Federal tax changes enacted at the urging of President George W. Bush dramatically increased the number of taxpayers incurring liability under the AMT, according to a paper published by the Urban Institute. The reason, the economists writing for the Urban Institute reported, is that the lowered tax rates and increased deductions approved in the 2001 and 2002 tax cuts were not also applied to the AMT.
Four million taxpayers paid their taxes based on AMT calculations last year, and before Congress enacted a one-year fix in late December, a projected 25 million taxpayers were going to have AMT liability for 2007.
In our area, accountants said they are also seeing the trend of increasing numbers of people paying the AMT over the past several years.
Jim Hillin, CPA at Hillin & Clark, PC., says over the past 10 years he has noticed a "significant additional number of individuals" who have been affected by the tax.
Debbie Beussink-Eudy CPA, of Beussink, Hey & Roe agrees, and says that even five years ago there wasn't the worry of the AMT tax that there is now.
"We'd do 2,500 tax returns and maybe had 25 with AMT liability," she says.

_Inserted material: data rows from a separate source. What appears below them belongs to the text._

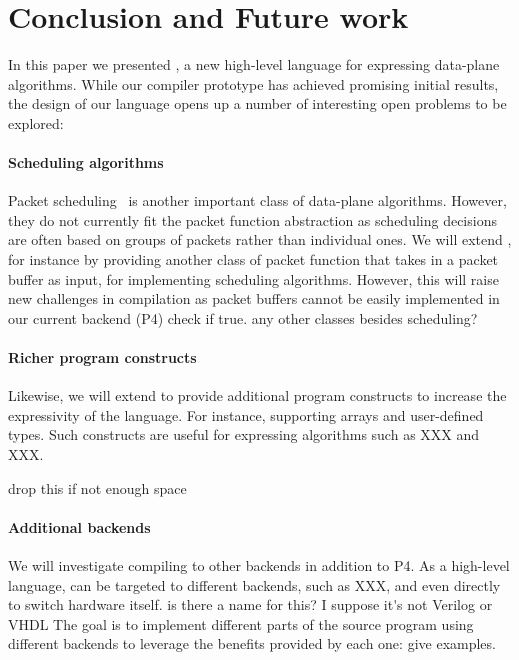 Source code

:\section{Conclusion and Future work}
\label{s:future}

In this paper we presented \pktlanguage, a new high-level language for expressing 
data-plane
algorithms. While our compiler prototype has achieved promising initial results, 
the design of our language opens up 
a number of interesting open problems to be explored:

\paragraph{Scheduling algorithms}
Packet scheduling~\cite{XXX, XXX} is another important class of data-plane algorithms.
However, they do not currently fit the \pktlanguage packet function abstraction
as scheduling decisions are often based on groups of packets rather than individual
ones. We will extend \pktlanguage, for instance by providing another class of packet
function that takes in a packet buffer as input, for implementing scheduling algorithms.
However, this will raise new challenges in compilation as packet buffers cannot be
easily implemented in our current backend (P4) \ac{check if true}.
\ac{any other classes besides scheduling?}

\paragraph{Richer program constructs}
Likewise, we will extend \pktlanguage to provide additional program constructs
to increase the expressivity of the language. For instance, supporting 
arrays and user-defined types. Such constructs are useful for expressing 
algorithms such as XXX and XXX.

\ac{drop this if not enough space}
\paragraph{Additional backends}
We will investigate compiling \pktlanguage to other backends in addition to P4. 
As a high-level language, \pktlanguage can be targeted to different backends, 
such as XXX, and even directly 
to switch hardware itself. \ac{is there a name for this? I suppose
it's not Verilog or VHDL} The goal is to implement different parts of the source 
program using different backends to leverage the benefits provided by each one:
\ac{give examples}.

Now potentially 25 percent of their middle income taxpayers will owe the tax.
She says that because of the way the AMT is set up, it has graduated to where many middle income people have to worry about paying the tax.
"It's just not a thing for high income people, which was what it was intended to do," she says. "The middle income have become the high income people."

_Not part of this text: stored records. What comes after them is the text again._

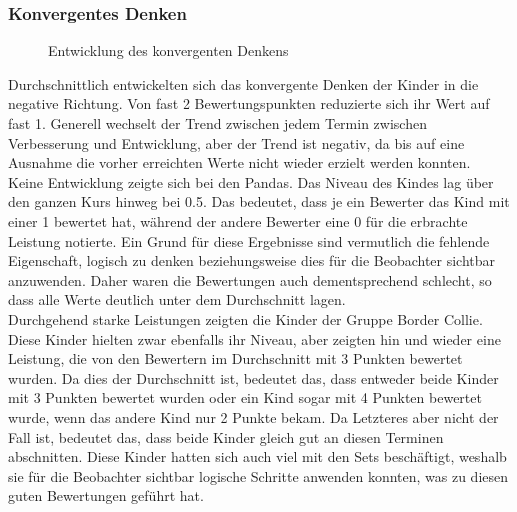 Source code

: \subsubsection{Konvergentes Denken}
\begin{figure}[H]
	\centering
	\caption{Entwicklung des konvergenten Denkens}
\end{figure}	
Durchschnittlich entwickelten sich das konvergente Denken der Kinder in die negative Richtung. Von fast 2 Bewertungspunkten reduzierte sich ihr Wert auf fast 1. Generell wechselt der Trend zwischen jedem Termin zwischen Verbesserung und Entwicklung, aber der Trend ist negativ, da bis auf eine Ausnahme die vorher erreichten Werte nicht wieder erzielt werden konnten.\\
Keine Entwicklung zeigte sich bei den Pandas. Das Niveau des Kindes lag über den ganzen Kurs hinweg bei 0.5. Das bedeutet, dass je ein Bewerter das Kind mit einer 1 bewertet hat, während der andere Bewerter eine 0 für die erbrachte Leistung notierte. Ein Grund für diese Ergebnisse sind vermutlich die fehlende Eigenschaft, logisch zu denken beziehungsweise dies für die Beobachter sichtbar anzuwenden. Daher waren die Bewertungen auch dementsprechend schlecht, so dass alle Werte deutlich unter dem Durchschnitt lagen.\\
Durchgehend starke Leistungen zeigten die Kinder der Gruppe Border Collie. Diese Kinder hielten zwar ebenfalls ihr Niveau, aber zeigten hin und wieder eine Leistung, die von den Bewertern im Durchschnitt mit 3 Punkten bewertet wurden. Da dies der Durchschnitt ist, bedeutet das, dass entweder beide Kinder mit 3 Punkten bewertet wurden oder ein Kind sogar mit 4 Punkten bewertet wurde, wenn das andere Kind nur 2 Punkte bekam. Da Letzteres aber nicht der Fall ist, bedeutet das, dass beide Kinder gleich gut an diesen Terminen abschnitten. Diese Kinder hatten sich auch viel mit den Sets beschäftigt, weshalb sie für die Beobachter sichtbar logische Schritte anwenden konnten, was zu diesen guten Bewertungen geführt hat.\\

Calculating the AMT follows a different set of rules than calculating regular income tax. Most tax benefits available under regular tax are reduced or eliminated entirely and AMT calculations do not allow particular exemptions and deductions.

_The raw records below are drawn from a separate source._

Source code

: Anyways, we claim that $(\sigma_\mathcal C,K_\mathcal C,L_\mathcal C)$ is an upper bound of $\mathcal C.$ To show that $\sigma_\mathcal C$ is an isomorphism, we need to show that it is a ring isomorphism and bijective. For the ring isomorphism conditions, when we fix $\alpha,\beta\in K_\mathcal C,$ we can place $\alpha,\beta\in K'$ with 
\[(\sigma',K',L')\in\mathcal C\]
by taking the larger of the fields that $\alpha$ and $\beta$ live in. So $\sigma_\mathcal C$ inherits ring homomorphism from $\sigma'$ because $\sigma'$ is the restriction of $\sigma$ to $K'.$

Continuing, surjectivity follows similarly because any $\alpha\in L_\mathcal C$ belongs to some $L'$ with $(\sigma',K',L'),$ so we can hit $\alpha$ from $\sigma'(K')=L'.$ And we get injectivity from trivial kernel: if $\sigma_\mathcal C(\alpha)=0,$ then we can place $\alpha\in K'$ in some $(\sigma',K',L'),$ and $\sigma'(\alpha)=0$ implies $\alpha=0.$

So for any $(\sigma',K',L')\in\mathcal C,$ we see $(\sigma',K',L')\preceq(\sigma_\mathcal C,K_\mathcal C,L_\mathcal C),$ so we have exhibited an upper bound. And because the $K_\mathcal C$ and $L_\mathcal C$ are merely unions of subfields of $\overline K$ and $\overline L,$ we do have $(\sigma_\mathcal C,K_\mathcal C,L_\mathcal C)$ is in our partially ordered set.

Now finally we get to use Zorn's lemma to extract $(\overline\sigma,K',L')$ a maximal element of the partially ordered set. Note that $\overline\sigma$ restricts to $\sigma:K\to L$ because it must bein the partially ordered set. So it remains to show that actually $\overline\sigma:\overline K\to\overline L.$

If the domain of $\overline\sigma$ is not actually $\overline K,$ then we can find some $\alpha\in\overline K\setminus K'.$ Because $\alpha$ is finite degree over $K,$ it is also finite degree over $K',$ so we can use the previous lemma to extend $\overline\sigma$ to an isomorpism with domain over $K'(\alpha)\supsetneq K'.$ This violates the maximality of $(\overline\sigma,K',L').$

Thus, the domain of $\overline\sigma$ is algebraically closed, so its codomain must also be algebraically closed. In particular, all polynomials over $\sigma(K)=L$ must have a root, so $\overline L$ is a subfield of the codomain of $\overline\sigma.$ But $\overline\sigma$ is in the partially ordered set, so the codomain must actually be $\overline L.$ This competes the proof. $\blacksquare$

Under the standard tax code, income is taxed at rates that grow from 10 percent for the lowest taxable incomes to a marginal rate of 35 percent for those with the highest incomes. Once a tax liability is calculated with all the allowable deductions, the result is compared with the potential liability under the AMT rules.
If the AMT amount is higher than the regular tax calculation, the difference between the two is owed in addition to the regular tax.
"The flat rate of 26 percent in the alternative minimum tax calculations catches some additional taxpayers," Hillin says.
One income source that can trigger the AMT is a large capital gain, such as the sale of stock or a small business. The maximum tax rate on capital gains in the standard income tax is typically 15 percent, much lower than the AMT. Sometimes it doesn't take a very large gain for the AMT to take over, says Hillin.
"There are some deductions that are allowed for regular income tax that are not allowed for AMT, so that traps some individuals into being subjected to the AMT," he says.
Beussink-Eudy explains any deductions for income, state, real estate and personal property taxes, as well as miscellaneous deductions are added back when calculating the AMT.
She and Hillin use the same example of a traveling salesperson who claims personal business expenses.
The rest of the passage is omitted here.